By REID TUCKER
The parking lot at City Hall was as packed as the agenda at the first DeFuniak Springs City Council meeting of 2015, but two items in particular loomed large over the proceedings.
The holders of the finance director and city manager were both potentially on the chopping block.
First, the Council cast a majority vote to terminate the employment of Finance Director Thomas Carman, who had been on staff with the city for nearly two years. Councilman Mac Work, who made the motion to fire Carman, effective the end of the current pay period, called for the termination primarily because the finance director was, at various times, two-to-four months behind on the city book-keeping.
Prior to making his motion, Work told the Council that the 2012-2013 city financial audit was returned with 63 adjusting entries (journal entries made to record any unrecognized income or expenses for a given pay period or to correct mistakes made previously in the same period). Work said the large number of adjusting entries, when there are normally as few as five per audit, played into the auditors’ having $160,000 in billable time for their work, which they are likely to ask for even if the city won’t have to pay the full amount. Finally, Work said Carman had been given the option to resign prior to his termination being brought up at the Council’s first session of the year.
“I’m to the point where I’m just tired of trying to make it work,” Work said. “We need to get the city brought forward and get our next audit ready.”
By way of explanation, Carman said 23 adjustments in ’12-’13 audit were carryover entries from before his tenure with the city, and also that the audit in question was the first he had ever worked on, coming on board at the end of the process in January 2013. Carman said the adjusted trial balance provided to him by the auditors matched up with city books in the majority of cases, but those entries were still included in the audit even though, in his opinion, it was unnecessary to do so.

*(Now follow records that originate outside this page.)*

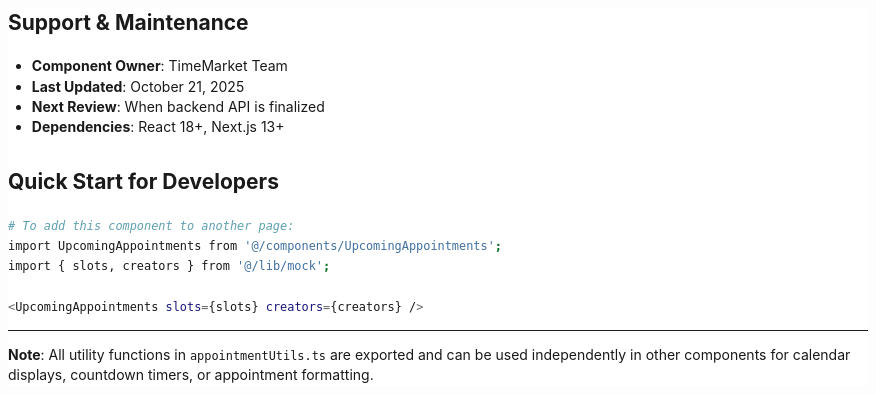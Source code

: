## Support & Maintenance

- **Component Owner**: TimeMarket Team
- **Last Updated**: October 21, 2025
- **Next Review**: When backend API is finalized
- **Dependencies**: React 18+, Next.js 13+

## Quick Start for Developers

```bash
# To add this component to another page:
import UpcomingAppointments from '@/components/UpcomingAppointments';
import { slots, creators } from '@/lib/mock';

<UpcomingAppointments slots={slots} creators={creators} />
```

---

**Note**: All utility functions in `appointmentUtils.ts` are exported and can be used independently in other components for calendar displays, countdown timers, or appointment formatting.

“When I checked it, it didn’t appear to me that…the majority of [the adjusting entries made for checking the fund balance] needed to be made,” Carman said.
“When I looked at the books of the city with the adjusted trial balance, if they weren’t dead-on they were within reason. ‘Reason’ is not $100,000; ‘reason’ is under $1,000.”

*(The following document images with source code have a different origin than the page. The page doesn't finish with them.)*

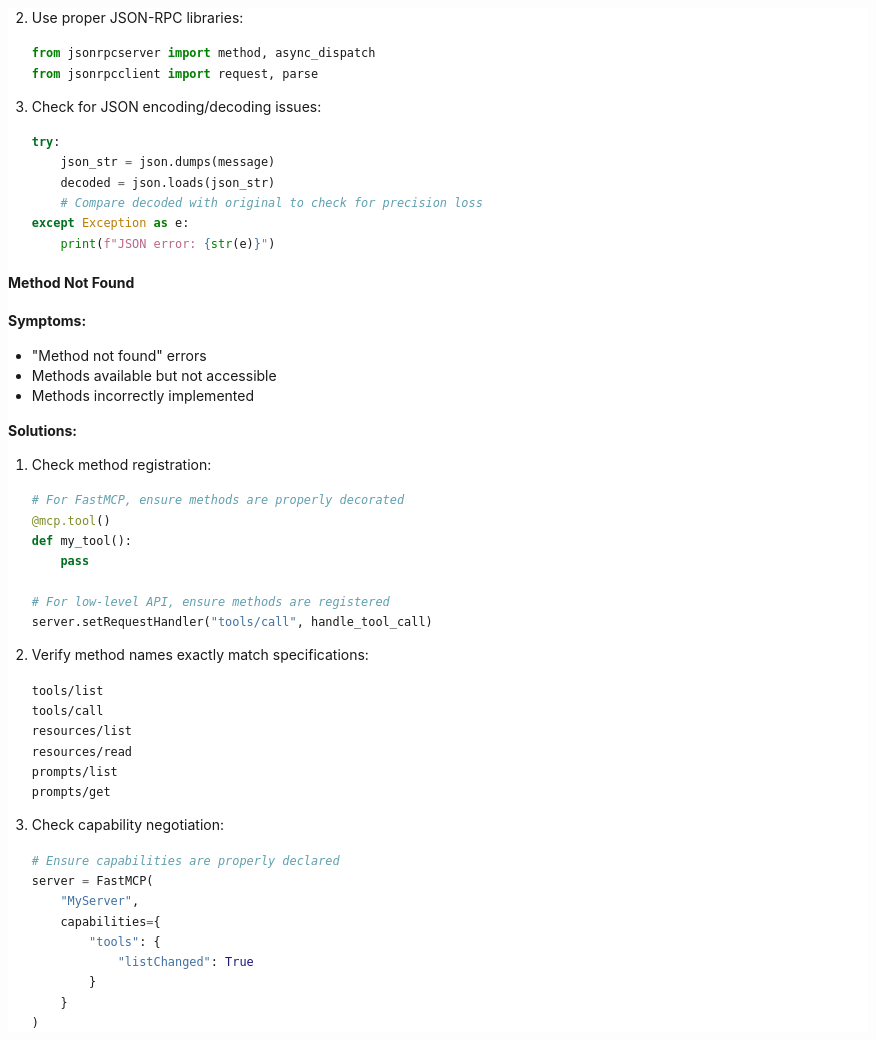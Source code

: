2. Use proper JSON-RPC libraries:
   ```python
   from jsonrpcserver import method, async_dispatch
   from jsonrpcclient import request, parse
   ```

3. Check for JSON encoding/decoding issues:
   ```python
   try:
       json_str = json.dumps(message)
       decoded = json.loads(json_str)
       # Compare decoded with original to check for precision loss
   except Exception as e:
       print(f"JSON error: {str(e)}")
   ```

#### Method Not Found

**Symptoms:**
- "Method not found" errors
- Methods available but not accessible
- Methods incorrectly implemented

**Solutions:**
1. Check method registration:
   ```python
   # For FastMCP, ensure methods are properly decorated
   @mcp.tool()
   def my_tool():
       pass
       
   # For low-level API, ensure methods are registered
   server.setRequestHandler("tools/call", handle_tool_call)
   ```

2. Verify method names exactly match specifications:
   ```
   tools/list
   tools/call
   resources/list
   resources/read
   prompts/list
   prompts/get
   ```

3. Check capability negotiation:
   ```python
   # Ensure capabilities are properly declared
   server = FastMCP(
       "MyServer",
       capabilities={
           "tools": {
               "listChanged": True
           }
       }
   )
   ```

City Manager Sara Bowers, herself the city’s longtime finance director, said Carman did on occasion come to her for help regarding his preparation of the audit, but he did not ask about the 23 adjusting journal entries made before he started with the city. Bowers said that, in her experience, “99 percent” of such journal entries have to recorded within the balance sheet.

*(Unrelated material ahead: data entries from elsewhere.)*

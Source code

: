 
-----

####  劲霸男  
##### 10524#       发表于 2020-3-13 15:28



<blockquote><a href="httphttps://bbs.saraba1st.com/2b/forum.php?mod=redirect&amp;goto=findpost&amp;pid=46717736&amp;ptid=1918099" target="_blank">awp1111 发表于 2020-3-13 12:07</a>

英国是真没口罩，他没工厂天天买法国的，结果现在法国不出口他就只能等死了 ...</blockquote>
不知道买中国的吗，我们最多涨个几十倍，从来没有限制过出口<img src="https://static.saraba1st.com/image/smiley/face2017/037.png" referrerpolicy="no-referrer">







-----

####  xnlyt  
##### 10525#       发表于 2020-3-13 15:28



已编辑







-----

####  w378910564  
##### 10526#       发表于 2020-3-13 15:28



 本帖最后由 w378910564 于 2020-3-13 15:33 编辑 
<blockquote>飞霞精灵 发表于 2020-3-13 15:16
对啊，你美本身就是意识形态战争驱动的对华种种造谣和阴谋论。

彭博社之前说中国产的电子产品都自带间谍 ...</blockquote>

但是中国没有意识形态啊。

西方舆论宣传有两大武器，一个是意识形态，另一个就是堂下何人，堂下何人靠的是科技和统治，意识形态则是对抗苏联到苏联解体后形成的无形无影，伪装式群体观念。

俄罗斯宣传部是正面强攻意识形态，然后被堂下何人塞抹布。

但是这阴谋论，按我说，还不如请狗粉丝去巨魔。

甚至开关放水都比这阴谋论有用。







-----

Councilman Kermit Wright, who voted to terminate Carman’s employment, expressed his lack of confidence with the state of the financial department even if he liked Carman personally.
“My concern is that he’s been here two years and we’ve been behind the whole trip,” Wright said. “As postmaster, I would have been run off. As director of Arc I would have been dealt with. We can’t run a city operation and be behind consistently and for this long. We can’t run a city government like that.”
The Council returned a 4-1 vote in favor of firing Carman, with Councilman Mac Carpenter casting the lone nay vote. He did this because, as he said, the city has “bigger problems than just what is written in the audit report.” Carpenter’s dissenting vote segued directly into the next major item on the agenda, which concerned a possible termination of Bowers in the position of city manager.
Carpenter based his decision to include the item on his understanding of the city code, reaching the conclusion that Bowers had not lived up to her responsibilities as city manager. For instance, he said a member of the public, not the city manager, brought it to the Council’s attention that the audit was late.
“If we’ve got adequate grounds to terminate the finance director, I think we have adequate grounds to terminate the city manager,” Carpenter said. “The city manager is the one person we look to to be responsible for our operation of the city of DeFuniak.
“I don’t think our city manager has fulfilled the duties and responsibilities required by our code. We sat here for nine months at least without the city manager reminding us that the audit was late.”
However, despite making his position known, Carpenter decided not to make a motion to terminate Bowers, instead saying he would “wait and see,” as he didn’t think he could get the votes at the time of the Jan. 13 meeting.
Prior to any discussion about the aforementioned agenda items, City Attorney Clayton Adkinson made the details of two telephone conversations between Carpenter and Bowers a part of the public record.
Adkinson told the Council that Bowers received calls from Carpenter last week asking if Work’s motion to terminate the finance director was still on the agenda, which Bowers confirmed. That being the case, Carpenter then indicated he would include an item on the agenda potentially leading to a motion to fire Bowers as well, a message which was to be “passed on” by her. Adkinson included these details in the public record so as to avoid any possible Sunshine Law violation, particularly if it involves an attempt to use a third party, in this case the city manager, to communicate city business between Councilmen outside of an official meeting.